Chat App (7)

May 2022

Huidong Yang ✉

June 15, 2022

Theme: deploying to cloud (aka spof).

Now cloud is a huge, complicated, mess. But it is actually increasingly "viable", by the engineering efforts of a multitude of public cloud providers.

Of course, ideally we'd have something like the Safe Network dominating the internet traffic, but this is not the present state of reality. As a novice-level application developer, I prefer to get my hands dirty now, as waiting for the ideal state to come obviously won't do any good. I also believe that skills developed in this process can transfer. Moreover, as discussed previously, having the experience of the status quo is actually important, because "no experience -> no intuition -> no opinion -> no new design".

Besides, even when the better web platform comes, the cloud will likely have an upper hand for quite a while, because of the rich set of APIs cultivated over the years that are pretty powerful and ergonomic to developers, such as PubSub, WebSocket, and relational databases. The inertia is huge, the transition will not be speedy, as far as I can imagine.

Quoting one of John Ousterhout's favorite sayings,

The world of computing is also fairly coherent: most of the world's computers run one of a few versions of Windows, and almost any computer in the world can be reached using the IP/TCP protocol. Human-engineered systems tend to be coherent. [...]

Unfortunately, coherent systems are unstable: if a problem arises it can wipe out the whole system very quickly.

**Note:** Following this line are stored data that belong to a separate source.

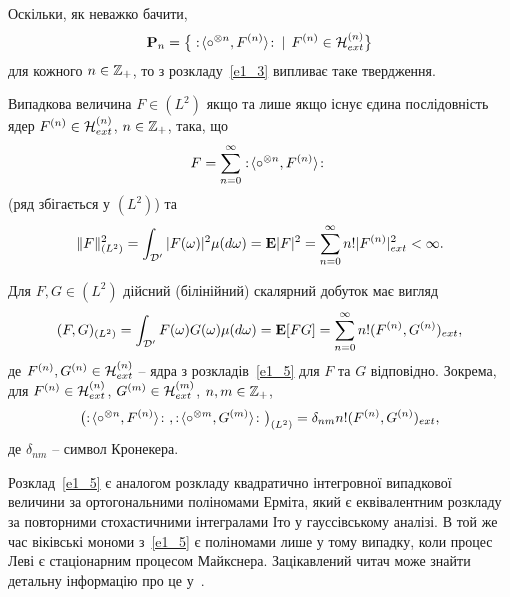 Оскільки, як неважко бачити,
\[
    \mathbf{P}_n = \big\{
        :\!\langle\circ^{\otimes n},F^{(n)}\rangle\!:\   \,  \mid \,
        F^{(n)} \in \mathcal{H}_{ext}^{(n)}\big\}
\]
для кожного $n\in\mathbb{Z}_+$, то з розкладу~\eqref{e1_3} випливає таке твердження.
\begin{subtheorem}\label{t1_2_1}
Випадкова величина $F\in (L^2)$ якщо та лише якщо існує єдина послідовність ядер $F^{(n)}\in\mathcal{H}_{ext}^{(n)}$, $n\in\mathbb{Z}_+$, така, що
\begin{equation}\label{e1_5}
    F = \sum_{n=0}^\infty :\!\langle\circ^{\otimes n},F^{(n)}\rangle\!:\ 
\end{equation}
(ряд збігається у $(L^2)$) та
\begin{equation}\label{e1_6}
   \|F\|_{(L^2)}^2 = \int_{\mathcal{D}'} |F(\omega)|^2\mu(d\omega) 
                   = \mathbf{E}|F|^2 
                   = \sum_{n=0}^\infty n! |F^{(n)}|_{ext}^2 
                   < \infty.
\end{equation}
\end{subtheorem}
\begin{subcorollary}
Для $F,G\in (L^2)$ дійсний (білінійний) скалярний добуток має вигляд
\begin{equation*}
    (F,G)_{(L^2)} = \int_{\mathcal{D}'} F(\omega)G(\omega)\mu(d\omega)
                  = \mathbf{E}[FG] 
                  = \sum_{n=0}^\infty n!(F^{(n)},G^{(n)})_{ext},
\end{equation*}
де $F^{(n)},G^{(n)}\in\mathcal{H}_{ext}^{(n)}$ -- ядра з розкладів~\eqref{e1_5} для $F$ та $G$ відповідно. 
Зокрема, для $F^{(n)}\in\mathcal{H}_{ext}^{(n)}$, $G^{(m)}\in\mathcal{H}_{ext}^{(m)}$, $n,m\in\mathbb{Z}_+$, 
\begin{equation*}
    \bigl( 
        :\!\langle\circ^{\otimes n},F^{(n)}\rangle\!:\ , 
        :\!\langle\circ^{\otimes m},G^{(m)}\rangle\!:\  
    \bigr)_{(L^2)} 
    = \delta_{nm} n!(F^{(n)},G^{(n)})_{ext},
\end{equation*}
де $\delta_{nm}$ -- символ Кронекера.
\end{subcorollary}

\begin{subremark}
Розклад~\eqref{e1_5} є аналогом розкладу квадратично інтегровної випадкової величини за ортогональними поліномами Ерміта, який є еквівалентним розкладу за повторними стохастичними інтегралами Іто у гауссівському аналізі. 
В той же час віківські мономи з~\eqref{e1_5} є поліномами лише у тому випадку, коли процес Леві є стаціонарним процесом Майкснера. 
Зацікавлений читач може знайти детальну інформацію про це у~\cite{L03}.
\end{subremark}

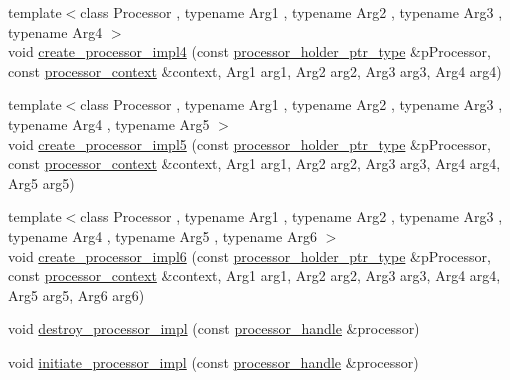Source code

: \begin{DoxyCompactItemize}
\item 
{\footnotesize template$<$class Processor , typename Arg1 , typename Arg2 , typename Arg3 , typename Arg4 $>$ }\\void \mbox{\hyperlink{classboost_1_1statechart_1_1processor__container_a4e8370ed263cc0a9546117e065744fac}{create\+\_\+processor\+\_\+impl4}} (const \mbox{\hyperlink{classboost_1_1statechart_1_1processor__container_a885e5a42694857bfaa44ec053ed20a57}{processor\+\_\+holder\+\_\+ptr\+\_\+type}} \&p\+Processor, const \mbox{\hyperlink{classboost_1_1statechart_1_1processor__container_1_1processor__context}{processor\+\_\+context}} \&context, Arg1 arg1, Arg2 arg2, Arg3 arg3, Arg4 arg4)
\item 
{\footnotesize template$<$class Processor , typename Arg1 , typename Arg2 , typename Arg3 , typename Arg4 , typename Arg5 $>$ }\\void \mbox{\hyperlink{classboost_1_1statechart_1_1processor__container_a98a9336053bc06d3486464e98f997b64}{create\+\_\+processor\+\_\+impl5}} (const \mbox{\hyperlink{classboost_1_1statechart_1_1processor__container_a885e5a42694857bfaa44ec053ed20a57}{processor\+\_\+holder\+\_\+ptr\+\_\+type}} \&p\+Processor, const \mbox{\hyperlink{classboost_1_1statechart_1_1processor__container_1_1processor__context}{processor\+\_\+context}} \&context, Arg1 arg1, Arg2 arg2, Arg3 arg3, Arg4 arg4, Arg5 arg5)
\item 
{\footnotesize template$<$class Processor , typename Arg1 , typename Arg2 , typename Arg3 , typename Arg4 , typename Arg5 , typename Arg6 $>$ }\\void \mbox{\hyperlink{classboost_1_1statechart_1_1processor__container_a14c516cb9fc15473920d5a5d79ee95db}{create\+\_\+processor\+\_\+impl6}} (const \mbox{\hyperlink{classboost_1_1statechart_1_1processor__container_a885e5a42694857bfaa44ec053ed20a57}{processor\+\_\+holder\+\_\+ptr\+\_\+type}} \&p\+Processor, const \mbox{\hyperlink{classboost_1_1statechart_1_1processor__container_1_1processor__context}{processor\+\_\+context}} \&context, Arg1 arg1, Arg2 arg2, Arg3 arg3, Arg4 arg4, Arg5 arg5, Arg6 arg6)
\item 
void \mbox{\hyperlink{classboost_1_1statechart_1_1processor__container_a50b4db6dac9debb3b9e9e50f25af74f3}{destroy\+\_\+processor\+\_\+impl}} (const \mbox{\hyperlink{classboost_1_1statechart_1_1processor__container_a82ebbffaed81d7b99119ae0e892f6411}{processor\+\_\+handle}} \&processor)
\item 
void \mbox{\hyperlink{classboost_1_1statechart_1_1processor__container_a990121e1344fde3e2b3735c7364805f9}{initiate\+\_\+processor\+\_\+impl}} (const \mbox{\hyperlink{classboost_1_1statechart_1_1processor__container_a82ebbffaed81d7b99119ae0e892f6411}{processor\+\_\+handle}} \&processor)

\end{DoxyCompactItemize}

Although the internet as a whole can be regarded as fairly coherent, it seems to me that the cloud as we know it is, relatively speaking, more incoherent, or diverse, if we compare it with some future overlay network that, hypothetically, dominates the internet traffic. We hope such a peer-to-peer system is highly robust, but again, most truly robust systems take time to develop, that is, "evolution" takes time, and even naturally evolved species can go extinct. In that sense, the internet is better off if people don't all agree on a single "best" network or web platform. Indeed, let them compete. There's YouTube, and then there's BitTorrent DHT.

I firmly believe that programming is a highly transferrable skill. So a "corollary" would be, whichever platform is available now and offers the richest development opportunities, take the ride, instead of waiting for a better platform.

Of course, it will definitely help if one can identify the flawed aspects of the status quo, and try to focus on technologies that are not dependent on such shaky foundations.

So here I come, cloud.

And I have to take one step at a time, that means, just a single "instance" for the entire backend stack (app + db).

Docker

In retrospect, the Docker UI/UX wasn't bad (just plain-vanilla Docker, didn't try Docker Compose, because of the "one new thing at a time" principle), documentation and discussions were plentiful, but I still had to sort through quite some confusions and misinformation to arrive at the final set of configurations that is minimal and working. I just wish the intro examples were more to-the-point for the common use cases. But overall, it was a rewarding trip, being able to produce portable releases of the app + db stack all on a local Linux machine, instead of downloading, compiling, and configuring everything on one specific "compute instance" in the cloud.

Some notes:

After creating a bridge network, one container can talk to another simply by the container name, there is no need to specify --hostname or --network-alias to achieve this;
The official Redis image is custom-configured to disable the protected-mode, which is necessary to make it reachable from within a user-created bridge network, but I included the example "redis.conf" as the base config, which turned protected-mode back on! It seems that simply starting from scratch is the cleanest way to configure a Redis container. The bare minimum is to specify a save schedule.
Rust apps really need multi-stage build to be able to cache the dependencies for subsequent rebuilds, the discussions are out there, but it did take extra effort to get to a clean working version.
The app couldn't be stopped by either Ctrl+C or docker stop, and the reason, among multiple suspects that are often discussed, was that it's run as PID 1, and thus the fix was to use --init (via the built-in "tini" program, which can also be installed independently) so that our app gets an ordinary PID instead. Some discussions mentioned other factors, such as the default entrypoint being "sh" does not pass signals to the child (I believe the default ENTRYPOINT is an empty array, as long as CMD uses the JSON array form).

Shaky WebSocket

On LAN, WebSocket never gets disconnected. But on the Internet, it's a drastically different story.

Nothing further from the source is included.